DATA ->
# # # # #

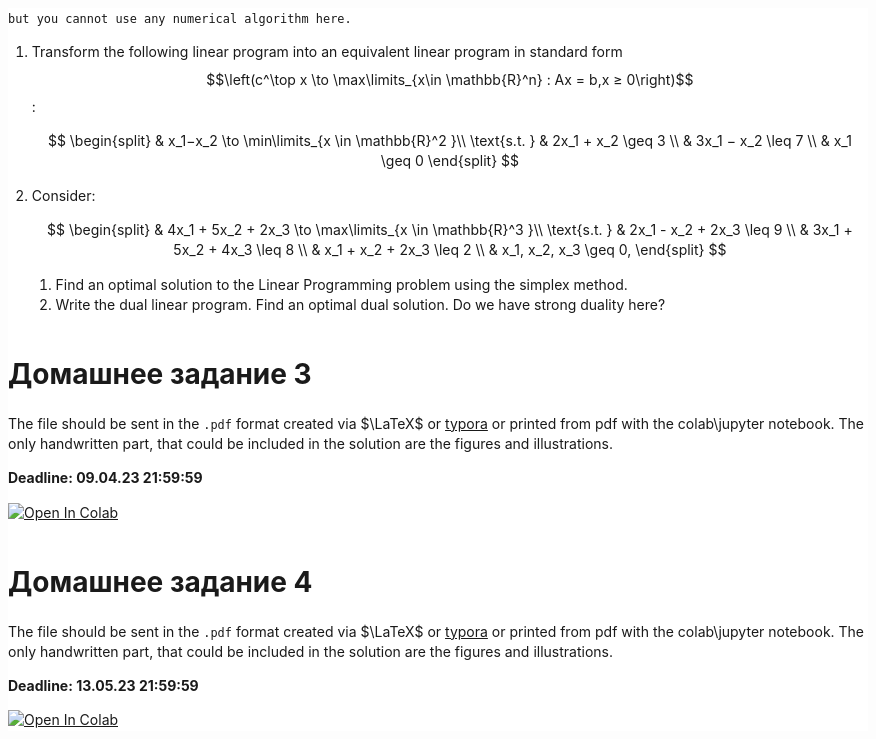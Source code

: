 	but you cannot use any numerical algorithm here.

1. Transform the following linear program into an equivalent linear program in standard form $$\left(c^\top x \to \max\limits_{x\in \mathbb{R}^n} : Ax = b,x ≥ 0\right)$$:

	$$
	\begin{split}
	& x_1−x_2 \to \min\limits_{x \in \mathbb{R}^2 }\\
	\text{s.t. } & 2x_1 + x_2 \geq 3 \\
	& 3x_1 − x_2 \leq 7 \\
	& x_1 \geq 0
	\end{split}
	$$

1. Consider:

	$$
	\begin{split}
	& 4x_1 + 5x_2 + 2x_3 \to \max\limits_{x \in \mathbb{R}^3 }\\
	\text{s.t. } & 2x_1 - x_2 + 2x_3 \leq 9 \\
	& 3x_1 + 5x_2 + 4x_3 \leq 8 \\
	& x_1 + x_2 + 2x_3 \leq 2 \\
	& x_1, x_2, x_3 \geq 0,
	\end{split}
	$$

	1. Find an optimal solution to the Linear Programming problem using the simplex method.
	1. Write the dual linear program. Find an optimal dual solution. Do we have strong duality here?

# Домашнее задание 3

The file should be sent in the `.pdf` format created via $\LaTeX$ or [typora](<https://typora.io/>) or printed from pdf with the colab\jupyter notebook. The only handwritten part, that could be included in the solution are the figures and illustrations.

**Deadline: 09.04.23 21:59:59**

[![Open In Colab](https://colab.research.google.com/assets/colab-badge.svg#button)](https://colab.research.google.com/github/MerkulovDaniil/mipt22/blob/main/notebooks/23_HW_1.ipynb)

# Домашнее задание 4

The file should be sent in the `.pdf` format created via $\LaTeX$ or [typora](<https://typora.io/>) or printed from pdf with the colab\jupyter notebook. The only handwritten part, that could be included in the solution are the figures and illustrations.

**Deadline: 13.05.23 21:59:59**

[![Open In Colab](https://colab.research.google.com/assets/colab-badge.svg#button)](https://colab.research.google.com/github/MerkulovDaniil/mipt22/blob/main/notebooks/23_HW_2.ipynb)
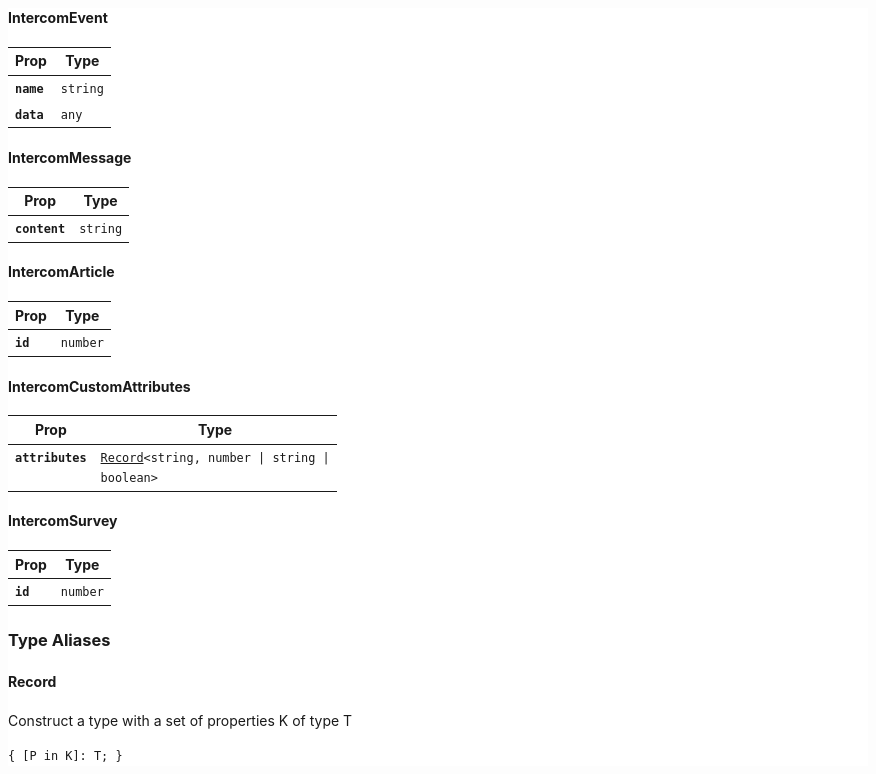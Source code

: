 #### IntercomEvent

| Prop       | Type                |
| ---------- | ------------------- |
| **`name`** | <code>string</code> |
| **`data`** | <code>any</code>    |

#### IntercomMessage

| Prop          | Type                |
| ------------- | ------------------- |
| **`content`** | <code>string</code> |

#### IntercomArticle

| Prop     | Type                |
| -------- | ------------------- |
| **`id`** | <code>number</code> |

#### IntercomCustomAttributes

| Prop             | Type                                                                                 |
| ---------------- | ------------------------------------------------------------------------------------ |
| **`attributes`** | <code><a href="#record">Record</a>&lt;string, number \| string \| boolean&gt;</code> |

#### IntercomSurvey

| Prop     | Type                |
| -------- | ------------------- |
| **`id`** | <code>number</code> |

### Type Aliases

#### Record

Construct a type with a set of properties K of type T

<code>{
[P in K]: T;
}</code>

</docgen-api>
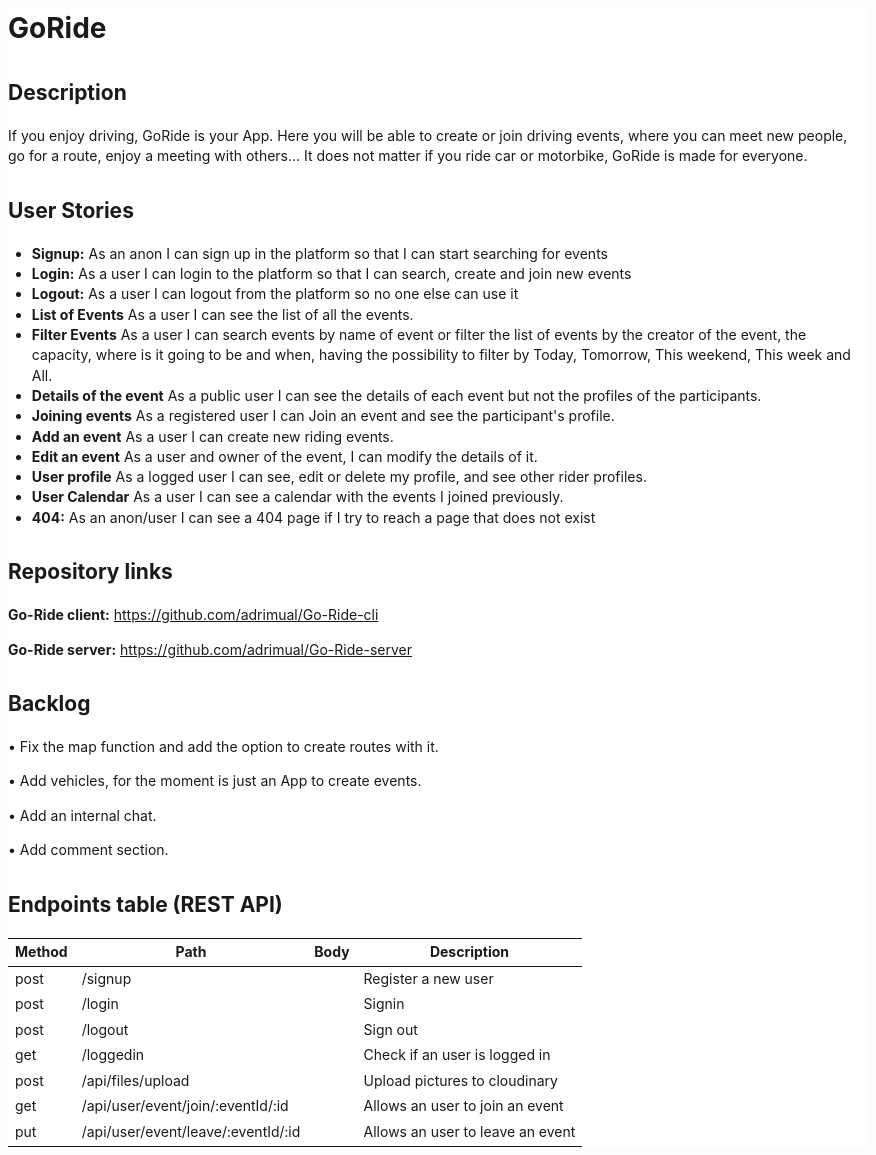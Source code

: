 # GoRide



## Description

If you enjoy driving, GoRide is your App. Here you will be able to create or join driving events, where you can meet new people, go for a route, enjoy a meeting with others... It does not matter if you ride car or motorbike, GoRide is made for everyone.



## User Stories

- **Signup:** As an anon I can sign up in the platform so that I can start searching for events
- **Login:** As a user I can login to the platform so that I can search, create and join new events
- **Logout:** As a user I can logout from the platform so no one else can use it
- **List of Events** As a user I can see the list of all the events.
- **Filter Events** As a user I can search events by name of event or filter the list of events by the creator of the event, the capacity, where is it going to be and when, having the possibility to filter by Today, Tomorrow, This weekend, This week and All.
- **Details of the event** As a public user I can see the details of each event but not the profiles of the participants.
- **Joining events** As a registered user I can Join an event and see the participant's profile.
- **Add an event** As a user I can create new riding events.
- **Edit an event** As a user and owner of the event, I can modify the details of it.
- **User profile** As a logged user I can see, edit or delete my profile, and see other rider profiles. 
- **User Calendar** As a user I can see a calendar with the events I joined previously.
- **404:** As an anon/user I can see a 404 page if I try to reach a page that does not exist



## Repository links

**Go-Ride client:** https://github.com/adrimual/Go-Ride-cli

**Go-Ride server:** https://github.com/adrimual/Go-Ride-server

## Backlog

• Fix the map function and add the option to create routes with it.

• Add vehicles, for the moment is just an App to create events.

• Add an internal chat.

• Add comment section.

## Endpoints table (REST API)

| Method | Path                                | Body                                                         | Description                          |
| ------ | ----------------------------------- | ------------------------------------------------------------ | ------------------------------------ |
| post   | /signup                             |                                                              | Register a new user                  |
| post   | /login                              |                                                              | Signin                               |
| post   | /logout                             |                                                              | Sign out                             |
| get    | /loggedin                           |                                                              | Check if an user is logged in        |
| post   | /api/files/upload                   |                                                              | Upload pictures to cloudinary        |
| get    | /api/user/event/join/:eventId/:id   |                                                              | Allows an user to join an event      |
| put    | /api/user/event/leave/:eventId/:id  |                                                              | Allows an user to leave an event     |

# # # # #

WHAT IS NEEDED -> Count of lines with the string "mathbb" in the material above: give that number only.

RESULT FOR THIS EXERCISE -> 3